The Evening Times wants to hear about the women in your community who make life better for others.
It could be your next-door neighbour or someone in your family. It could be an unsung heroine from your local charity, a business leader or even a famous face you feel deserves recognition for the work they do.
Our Scotswoman of the Year has some impressive shoes to fill.
Previous title holders include Dr Margo Whiteford, the consultant geneticist who has helped to raise hundreds of thousands for the Scottish Spina Bifida Association and Betty Brown, who put the heart and soul back into the Garnethill community by fighting for a children’s play park and a multi-cultural centre for the area, and organising regular community events.
There are many more women like Margo and Betty out there. We want to hear about them.
Here are three who could be contenders for this year’s title.
IRENE Brown misses her son, Colin, every day. But the 71-year-old gran, from Townhead, in Glasgow, has not let his death from Huntington’s Disease be in vain.

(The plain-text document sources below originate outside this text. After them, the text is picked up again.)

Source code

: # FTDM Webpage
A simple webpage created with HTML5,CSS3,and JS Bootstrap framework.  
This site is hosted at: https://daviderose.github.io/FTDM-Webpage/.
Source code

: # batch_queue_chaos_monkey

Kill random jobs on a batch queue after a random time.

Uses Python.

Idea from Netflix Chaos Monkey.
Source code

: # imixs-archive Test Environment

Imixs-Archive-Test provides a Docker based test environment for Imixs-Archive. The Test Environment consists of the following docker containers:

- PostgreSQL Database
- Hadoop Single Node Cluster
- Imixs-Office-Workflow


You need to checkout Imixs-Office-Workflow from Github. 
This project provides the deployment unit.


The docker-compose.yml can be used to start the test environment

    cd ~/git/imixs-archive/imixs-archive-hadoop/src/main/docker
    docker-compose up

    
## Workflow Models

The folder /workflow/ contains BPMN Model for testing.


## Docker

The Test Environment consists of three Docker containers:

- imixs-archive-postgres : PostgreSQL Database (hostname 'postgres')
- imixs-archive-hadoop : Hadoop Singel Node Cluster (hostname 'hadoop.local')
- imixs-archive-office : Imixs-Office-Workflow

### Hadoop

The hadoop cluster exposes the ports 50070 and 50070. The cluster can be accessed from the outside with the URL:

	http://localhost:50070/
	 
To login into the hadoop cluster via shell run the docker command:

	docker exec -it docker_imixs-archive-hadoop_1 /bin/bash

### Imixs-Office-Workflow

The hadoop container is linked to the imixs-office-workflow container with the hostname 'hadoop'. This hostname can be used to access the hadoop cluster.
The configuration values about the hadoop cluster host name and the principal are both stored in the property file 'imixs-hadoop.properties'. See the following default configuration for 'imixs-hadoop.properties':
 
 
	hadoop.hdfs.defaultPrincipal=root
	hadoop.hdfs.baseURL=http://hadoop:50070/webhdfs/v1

She runs a support group, organises respite holidays for sufferers and carers, lobbies MSPs and continues to raise awareness of a little-known disease which has devastating consequences for families.

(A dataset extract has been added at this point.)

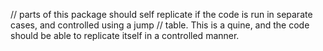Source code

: // parts of this package should self replicate if the code is run in separate cases, and controlled using a jump
// table. This is a quine, and the code should be able to replicate itself in a controlled manner.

“The group helps me a lot – it helps us all cope,” she says. “Some of the people who come have the disease, some are looking after family members who have it. It’s a lifeline.”
Colin died in 2005, aged of 42, from Huntington’s, a genetic illness which causes part of the brain to die, affecting walking, speech, eating and mental health.
Irene is determined to raise awareness of the condition, which has profound implications for families – a child with a parent who has Huntington’s has a 50/50 chance of inheriting it.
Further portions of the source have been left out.